Les propositions d'interdiction de forage divisent les démocrates des États américains du pétrole

PHOTO DE DOSSIER: Une plate-forme de forage pétrolier opère dans le bassin permien du comté de Lea, Nouveau-Mexique, États-Unis, le 10 février 2019. REUTERS / Nick Oxford / File Photo

Les démocrates qui contrôlent le gouvernement de l’État ont des projets ambitieux pour des milliards de dollars de recettes fiscales attendues de l’industrie du forage dans le bassin du Permian, le plus grand gisement pétrolier du monde, commençant par une refonte du système d’éducation publique en difficulté du Nouveau-Mexique. La plus grande menace qui pèse sur ces projets pourrait toutefois être les candidats à la présidence de leur propre parti.

Les 10 principaux candidats démocrates ont appelé à la résiliation de nouveaux baux de forage sur des terres fédérales. Les sénateurs Elizabeth Warren et Bernie Sanders, deux avant-gardistes, vont beaucoup plus loin en réclamant l'interdiction de la fracturation hydraulique – la technologie à l'origine du boom pétrolier du Permian – sur les terres fédérales et privées.

De telles politiques rencontrent de la résistance dans les États occidentaux dotés d’industries de forage dynamiques, notamment au Nouveau-Mexique et au Colorado, où les démocrates contrôlent également le bureau du gouverneur et la législature. Cela pourrait ouvrir une brèche au sein du parti et une incursion dans de tels États pour le président républicain Donald Trump – le principal agent de soutien du pays aux énergies fossiles – aux élections de 2020.

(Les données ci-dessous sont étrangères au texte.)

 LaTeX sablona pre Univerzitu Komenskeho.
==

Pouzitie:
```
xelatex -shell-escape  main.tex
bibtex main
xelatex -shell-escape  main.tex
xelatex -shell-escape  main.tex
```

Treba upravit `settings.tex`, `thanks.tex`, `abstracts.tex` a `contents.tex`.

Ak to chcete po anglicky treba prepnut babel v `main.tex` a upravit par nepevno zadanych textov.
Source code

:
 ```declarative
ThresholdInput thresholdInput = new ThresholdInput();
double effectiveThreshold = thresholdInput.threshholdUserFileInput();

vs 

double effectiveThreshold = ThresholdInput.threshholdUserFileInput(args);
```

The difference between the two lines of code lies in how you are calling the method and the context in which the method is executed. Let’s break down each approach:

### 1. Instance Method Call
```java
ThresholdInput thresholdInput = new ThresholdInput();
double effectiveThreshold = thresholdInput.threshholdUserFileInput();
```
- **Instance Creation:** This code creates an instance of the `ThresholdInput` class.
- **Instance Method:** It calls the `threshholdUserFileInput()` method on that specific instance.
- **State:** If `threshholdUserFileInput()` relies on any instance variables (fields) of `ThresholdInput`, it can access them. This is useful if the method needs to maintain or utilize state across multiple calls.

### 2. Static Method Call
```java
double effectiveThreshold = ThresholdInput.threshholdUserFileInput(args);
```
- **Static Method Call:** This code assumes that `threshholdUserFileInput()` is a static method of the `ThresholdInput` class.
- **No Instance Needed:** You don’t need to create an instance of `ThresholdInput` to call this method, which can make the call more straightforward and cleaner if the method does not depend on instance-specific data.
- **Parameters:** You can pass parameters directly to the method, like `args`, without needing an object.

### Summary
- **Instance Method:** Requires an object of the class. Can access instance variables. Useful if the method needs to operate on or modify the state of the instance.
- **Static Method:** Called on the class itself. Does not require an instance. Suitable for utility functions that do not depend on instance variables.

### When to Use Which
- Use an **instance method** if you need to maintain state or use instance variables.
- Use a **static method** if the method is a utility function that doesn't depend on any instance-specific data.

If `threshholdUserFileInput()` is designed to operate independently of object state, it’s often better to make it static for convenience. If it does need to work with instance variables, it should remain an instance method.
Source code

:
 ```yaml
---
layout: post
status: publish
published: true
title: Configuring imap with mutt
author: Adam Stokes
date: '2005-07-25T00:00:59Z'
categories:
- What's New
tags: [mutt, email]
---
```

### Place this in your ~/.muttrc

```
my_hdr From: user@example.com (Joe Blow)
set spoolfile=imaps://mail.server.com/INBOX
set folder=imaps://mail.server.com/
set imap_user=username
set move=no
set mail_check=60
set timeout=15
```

«Sans l'effort énergétique dans cet État, personne ne peut faire de l'éducation sa priorité absolue», a déclaré la Gouverneure démocratique du Nouveau-Mexique, Michelle Lujan Grisham, à la conférence de l'Association du pétrole et du gaz du Nouveau-Mexique à Santa Fe le 8 octobre.

Si Trump perd les élections de l’année prochaine, at-elle ajouté, elle demanderait au président démocrate de fournir à son État une dérogation l'exonérant de toute interdiction de forage «afin de nous permettre de continuer à produire au Nouveau-Mexique».

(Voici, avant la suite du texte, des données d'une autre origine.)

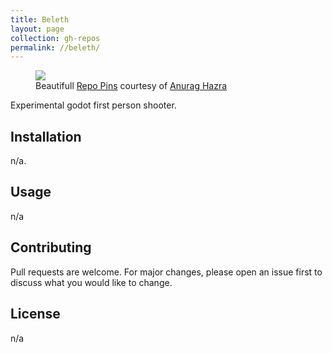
 ```yaml
---
title: Beleth
layout: page
collection: gh-repos
permalink: //beleth/
---
```


<figure>
  <a href="https://github.com/emaleth/beleth">
    <img src="https://github-readme-stats.vercel.app/api/pin/?username=Emaleth&repo=Beleth&show_owner=true&include_all_commits=true&title_color=e5b083&text_color=fbf7f3&icon_color=e5b083&bg_color=20283d" />
  </a>
  <figcaption>Beautifull <a href="https://github.com/anuraghazra/github-readme-stats">Repo Pins</a> courtesy of <a href="https://twitter.com/anuraghazru">Anurag Hazra</a></figcaption>
</figure>

Experimental godot first person shooter.
<!--more-->
## Installation

n/a.


## Usage

n/a

## Contributing
Pull requests are welcome. For major changes, please open an issue first to discuss what you would like to change.


## License
n/a

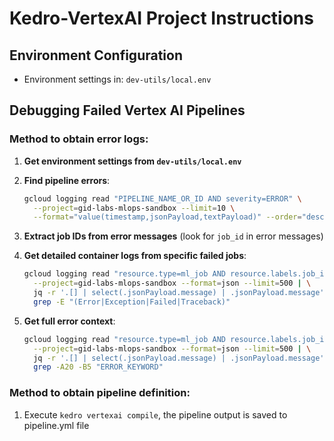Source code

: # Kedro-VertexAI Project Instructions

## Environment Configuration
- Environment settings in: `dev-utils/local.env`

## Debugging Failed Vertex AI Pipelines

### Method to obtain error logs:

1. **Get environment settings from `dev-utils/local.env`**

2. **Find pipeline errors**:
   ```bash
   gcloud logging read "PIPELINE_NAME_OR_ID AND severity=ERROR" \
     --project=gid-labs-mlops-sandbox --limit=10 \
     --format="value(timestamp,jsonPayload,textPayload)" --order="desc"
   ```

3. **Extract job IDs from error messages** (look for `job_id` in error messages)

4. **Get detailed container logs from specific failed jobs**:
   ```bash
   gcloud logging read "resource.type=ml_job AND resource.labels.job_id=JOB_ID" \
     --project=gid-labs-mlops-sandbox --format=json --limit=500 | \
     jq -r '.[] | select(.jsonPayload.message) | .jsonPayload.message' | \
     grep -E "(Error|Exception|Failed|Traceback)" 
   ```

5. **Get full error context**:
   ```bash
   gcloud logging read "resource.type=ml_job AND resource.labels.job_id=JOB_ID" \
     --project=gid-labs-mlops-sandbox --format=json --limit=500 | \
     jq -r '.[] | select(.jsonPayload.message) | .jsonPayload.message' | \
     grep -A20 -B5 "ERROR_KEYWORD"
   ```
   
### Method to obtain pipeline definition: 
1. Execute `kedro vertexai compile`, the pipeline output is saved to pipeline.yml file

Selon les données du département de l'Intérieur, les États ont reçu environ 9 milliards de dollars de baux de terres publiques l'année dernière, dont une grande partie va à leurs systèmes éducatifs. Le Nouveau-Mexique a été le principal bénéficiaire avec 2,4 milliards de dollars, un montant qui a doublé ses revenus de 2017. Le Colorado a rapporté environ 500 millions de dollars.

Conor Cahill, attaché de presse du gouverneur démocrate du Colorado, Jared Polis, n’a pas commenté la proposition des candidats démocrates de limiter les forages, mais seulement que le gouverneur attend avec impatience un «débat animé» sur la question.

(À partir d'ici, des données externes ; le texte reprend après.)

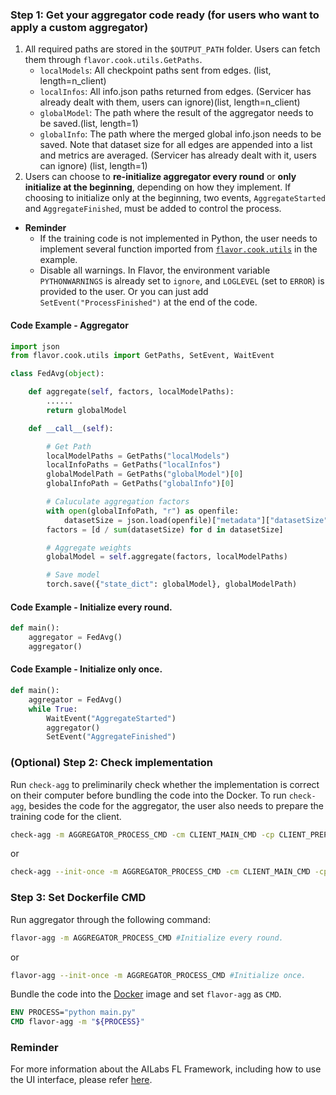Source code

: ### Step 1: Get your aggregator code ready (for users who want to apply a custom aggregator)
 1. All required paths are stored in the `$OUTPUT_PATH` folder. Users can fetch them through `flavor.cook.utils.GetPaths`.
	 - `localModels`: All checkpoint paths sent from edges. (list, length=n_client)
	 - `localInfos`: All info.json paths returned from edges. (Servicer has already dealt with them, users can ignore)(list, length=n_client)
	 - `globalModel`: The path where the result of the aggregator needs to be saved.(list, length=1)
	 - `globalInfo`: The path where the merged global info.json needs to be saved. Note that dataset size for all edges are appended into a list and metrics are averaged. (Servicer has already dealt with it, users can ignore) (list, length=1)
 2. Users can choose to **re-initialize aggregator every round** or **only initialize at the beginning**, depending on how they implement. If choosing to initialize only at the beginning, two events, `AggregateStarted` and `AggregateFinished`, must be added to control the process.

- **Reminder**
  - If the training code is not implemented in Python, the user needs to implement several function imported from [`flavor.cook.utils`](../../flavor/cook/utils.py) in the example.
  - Disable all warnings. In Flavor, the environment variable `PYTHONWARNINGS` is already set to `ignore`, and `LOGLEVEL` (set to `ERROR`) is provided to the user. Or you can just add `SetEvent("ProcessFinished")` at the end of the code.

#### Code Example - Aggregator
```python
import json
from flavor.cook.utils import GetPaths, SetEvent, WaitEvent

class FedAvg(object):

    def aggregate(self, factors, localModelPaths):
        ......
        return globalModel

    def __call__(self):

        # Get Path
        localModelPaths = GetPaths("localModels")
        localInfoPaths = GetPaths("localInfos")
        globalModelPath = GetPaths("globalModel")[0]
        globalInfoPath = GetPaths("globalInfo")[0]

        # Caluculate aggregation factors
        with open(globalInfoPath, "r") as openfile:
            datasetSize = json.load(openfile)["metadata"]["datasetSize"]
        factors = [d / sum(datasetSize) for d in datasetSize]

        # Aggregate weights
        globalModel = self.aggregate(factors, localModelPaths)

        # Save model
        torch.save({"state_dict": globalModel}, globalModelPath)
```

#### Code Example - Initialize every round.
```python
def main():
    aggregator = FedAvg()
    aggregator()
```

#### Code Example - Initialize only once.
```python
def main():
    aggregator = FedAvg()
    while True:
        WaitEvent("AggregateStarted")
        aggregator()
        SetEvent("AggregateFinished")
```

### (Optional) Step 2:  Check implementation
Run `check-agg` to preliminarily check whether the implementation is correct on their computer before bundling the code into the Docker. To run `check-agg`, besides the code for the aggregator, the user also needs to prepare the training code for the client.
```bash
check-agg -m AGGREGATOR_PROCESS_CMD -cm CLIENT_MAIN_CMD -cp CLIENT_PREPROCESS_CMD(optional) -r NUM_OF_ROUND(optional) -y(optional; automatic Enter to prompts) #Initialize every round.
```
or
```bash
check-agg --init-once -m AGGREGATOR_PROCESS_CMD -cm CLIENT_MAIN_CMD -cp CLIENT_PREPROCESS_CMD(optional) -r NUM_OF_ROUND(optional) -y(optional; automatic Enter to prompts) #Initialize once.
```

### Step 3: Set Dockerfile CMD
Run aggregator through the following command:
```bash
flavor-agg -m AGGREGATOR_PROCESS_CMD #Initialize every round.
```
or
```bash
flavor-agg --init-once -m AGGREGATOR_PROCESS_CMD #Initialize once.
```
Bundle the code into the [Docker](Dockerfile) image and set `flavor-agg` as `CMD`.
```dockerfile
ENV PROCESS="python main.py"
CMD flavor-agg -m "${PROCESS}"
```

### Reminder
For more information about the AILabs FL Framework, including how to use the UI interface, please refer [here](https://harmonia.taimedimg.com/flp/documents/fl/2.0/manuals/).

Les démocrates espèrent que leurs positions anti-forages les aideront à remporter la nomination de leur parti en attirant des électeurs progressistes lors d'élections primaires. Mais une telle rhétorique représente un risque lors des élections générales contre Trump. Selon un récent sondage Reuters / Ipsos, environ deux tiers des Américains souhaitent des mesures «agressives» pour lutter contre le changement climatique, mais seulement si cela ne leur donne pas la main.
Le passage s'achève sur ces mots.